■ **To do**
Nothing but an exact repetition of the entries should appear in the answer.

(Dataset entries)
----------------

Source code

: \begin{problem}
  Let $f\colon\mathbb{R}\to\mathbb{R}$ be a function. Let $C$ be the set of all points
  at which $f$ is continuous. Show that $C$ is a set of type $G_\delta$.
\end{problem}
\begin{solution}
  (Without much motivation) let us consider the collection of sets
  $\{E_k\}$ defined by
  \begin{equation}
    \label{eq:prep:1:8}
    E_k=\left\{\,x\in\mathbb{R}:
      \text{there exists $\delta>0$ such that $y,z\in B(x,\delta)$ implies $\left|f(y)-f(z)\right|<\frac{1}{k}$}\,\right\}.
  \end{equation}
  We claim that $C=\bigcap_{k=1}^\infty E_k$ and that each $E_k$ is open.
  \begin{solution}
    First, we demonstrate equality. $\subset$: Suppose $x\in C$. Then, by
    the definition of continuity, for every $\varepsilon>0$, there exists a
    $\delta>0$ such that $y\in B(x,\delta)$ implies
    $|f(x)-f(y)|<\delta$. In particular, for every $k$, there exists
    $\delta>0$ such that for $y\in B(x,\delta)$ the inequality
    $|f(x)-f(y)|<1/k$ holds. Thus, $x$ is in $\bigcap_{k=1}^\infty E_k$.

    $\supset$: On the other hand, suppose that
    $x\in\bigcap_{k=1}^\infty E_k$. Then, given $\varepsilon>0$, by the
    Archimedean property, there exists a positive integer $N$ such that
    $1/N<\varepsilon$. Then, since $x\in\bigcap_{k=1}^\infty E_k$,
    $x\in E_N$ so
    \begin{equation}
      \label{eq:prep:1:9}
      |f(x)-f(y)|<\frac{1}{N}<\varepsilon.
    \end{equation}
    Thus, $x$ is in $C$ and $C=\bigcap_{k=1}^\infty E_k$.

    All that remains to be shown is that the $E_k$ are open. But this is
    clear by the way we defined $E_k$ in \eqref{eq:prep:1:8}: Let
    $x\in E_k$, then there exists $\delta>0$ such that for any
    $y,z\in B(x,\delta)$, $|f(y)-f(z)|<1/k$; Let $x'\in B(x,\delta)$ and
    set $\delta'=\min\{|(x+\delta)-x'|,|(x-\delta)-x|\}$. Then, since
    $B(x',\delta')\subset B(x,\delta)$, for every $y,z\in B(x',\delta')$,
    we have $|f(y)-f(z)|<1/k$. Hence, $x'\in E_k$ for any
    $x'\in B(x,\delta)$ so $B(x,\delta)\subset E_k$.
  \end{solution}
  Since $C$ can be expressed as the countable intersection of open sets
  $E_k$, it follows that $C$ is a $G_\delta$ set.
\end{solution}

----------------

■ **Task result**
Source code

: \begin{problem}
  Let $f\colon\mathbb{R}\to\mathbb{R}$ be a function. Let $C$ be the set of all points
  at which $f$ is continuous. Show that $C$ is a set of type $G_\delta$.
\end{problem}
\begin{solution}
  (Without much motivation) let us consider the collection of sets
  $\{E_k\}$ defined by
  \begin{equation}
    \label{eq:prep:1:8}
    E_k=\left\{\,x\in\mathbb{R}:
      \text{there exists $\delta>0$ such that $y,z\in B(x,\delta)$ implies $\left|f(y)-f(z)\right|<\frac{1}{k}$}\,\right\}.
  \end{equation}
  We claim that $C=\bigcap_{k=1}^\infty E_k$ and that each $E_k$ is open.
  \begin{solution}
    First, we demonstrate equality. $\subset$: Suppose $x\in C$. Then, by
    the definition of continuity, for every $\varepsilon>0$, there exists a
    $\delta>0$ such that $y\in B(x,\delta)$ implies
    $|f(x)-f(y)|<\delta$. In particular, for every $k$, there exists
    $\delta>0$ such that for $y\in B(x,\delta)$ the inequality
    $|f(x)-f(y)|<1/k$ holds. Thus, $x$ is in $\bigcap_{k=1}^\infty E_k$.

    $\supset$: On the other hand, suppose that
    $x\in\bigcap_{k=1}^\infty E_k$. Then, given $\varepsilon>0$, by the
    Archimedean property, there exists a positive integer $N$ such that
    $1/N<\varepsilon$. Then, since $x\in\bigcap_{k=1}^\infty E_k$,
    $x\in E_N$ so
    \begin{equation}
      \label{eq:prep:1:9}
      |f(x)-f(y)|<\frac{1}{N}<\varepsilon.
    \end{equation}
    Thus, $x$ is in $C$ and $C=\bigcap_{k=1}^\infty E_k$.

    All that remains to be shown is that the $E_k$ are open. But this is
    clear by the way we defined $E_k$ in \eqref{eq:prep:1:8}: Let
    $x\in E_k$, then there exists $\delta>0$ such that for any
    $y,z\in B(x,\delta)$, $|f(y)-f(z)|<1/k$; Let $x'\in B(x,\delta)$ and
    set $\delta'=\min\{|(x+\delta)-x'|,|(x-\delta)-x|\}$. Then, since
    $B(x',\delta')\subset B(x,\delta)$, for every $y,z\in B(x',\delta')$,
    we have $|f(y)-f(z)|<1/k$. Hence, $x'\in E_k$ for any
    $x'\in B(x,\delta)$ so $B(x,\delta)\subset E_k$.
  \end{solution}
  Since $C$ can be expressed as the countable intersection of open sets
  $E_k$, it follows that $C$ is a $G_\delta$ set.
\end{solution}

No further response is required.